Hint: As we know that, the metals of transition series can reduce the number of compounds because these elements are rich in electrons and have d- orbital. Hydrogen gas in any reaction is released when the metal has more reducing power and weaker oxidizing power. If metal has more reducing power, it can give its electrons to hydrogen and then the hydrogen gas will be released.

Complete answer
In the transition rows, the zinc atom is the more reducing element as it has filled d- orbital and increased size among the first transition row.
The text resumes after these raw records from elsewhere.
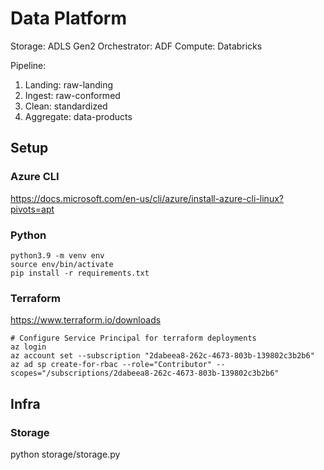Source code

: # Data Platform

Storage: ADLS Gen2
Orchestrator: ADF
Compute: Databricks

Pipeline:
1. Landing: raw-landing
2. Ingest: raw-conformed
3. Clean: standardized
4. Aggregate: data-products

## Setup

### Azure CLI
https://docs.microsoft.com/en-us/cli/azure/install-azure-cli-linux?pivots=apt

### Python
```
python3.9 -m venv env  
source env/bin/activate
pip install -r requirements.txt
```
### Terraform
https://www.terraform.io/downloads


```
# Configure Service Principal for terraform deployments
az login
az account set --subscription "2dabeea8-262c-4673-803b-139802c3b2b6"
az ad sp create-for-rbac --role="Contributor" --scopes="/subscriptions/2dabeea8-262c-4673-803b-139802c3b2b6"
```


## Infra

### Storage
python storage/storage.py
The metal has a tendency to reduce hydrogen as well because its reducing potential in electrochemical series is found below to the hydrogen.
The release of hydrogen gas by zinc occurs as we can see in the following reaction-
\[{\rm{Zn}} + {\rm{ NaOH}} \to {\rm{N}}{{\rm{a}}_{\rm{2}}}{\rm{Zn}}{{\rm{O}}_{\rm{2}}} + {{\rm{H}}_{\rm{2}}}\]
Now let’s move towards the other options
In option (A), gold is a third- row transition metal and when it reacts with sodium cyanide, it forms complex by the coordination bonds as-
\[{\rm{4Au}} + {\rm{8NaCN + }}{{\rm{O}}_{\rm{2}}}{\rm{ + 2}}{{\rm{H}}_{\rm{2}}}{\rm{O}} \to {\rm{4Na}}\left[ {{\rm{Au}}{{\left( {{\rm{CN}}} \right)}_{\rm{2}}}} \right]{\rm{ + 4NaOH}}\]
In option (B), copper metal is found above than hydrogen in electrochemical series so, it cannot produce hydrogen gas as-
\[{\rm{Cu}} + {\rm{ 4HN}}{{\rm{O}}_3} \to {\rm{Cu}}{\left( {{\rm{N}}{{\rm{O}}_{\rm{3}}}} \right)_{\rm{2}}} + 2{{\rm{H}}_{\rm{2}}}{\rm{O}} + {\rm{2N}}{{\rm{O}}_{\rm{2}}}\]
 In option (C), iron metal is also found above than hydrogen in electrochemical series so, it cannot produce hydrogen gas as-
\[{\rm{Fe}} + {\rm{ 6HN}}{{\rm{O}}_3} \to {\rm{Fe}}{\left( {{\rm{N}}{{\rm{O}}_{\rm{3}}}} \right)_{\rm{3}}} + {\rm{3}}{{\rm{H}}_{\rm{2}}}{\rm{O}} + {\rm{3N}}{{\rm{O}}_{\rm{2}}}\]

Therefore, the correct option is option (D).

Note:
Generally, combination reactions are disproportionation reactions in which reduction and oxidation occurs simultaneously.The same element oxidizes and reduces at the same time.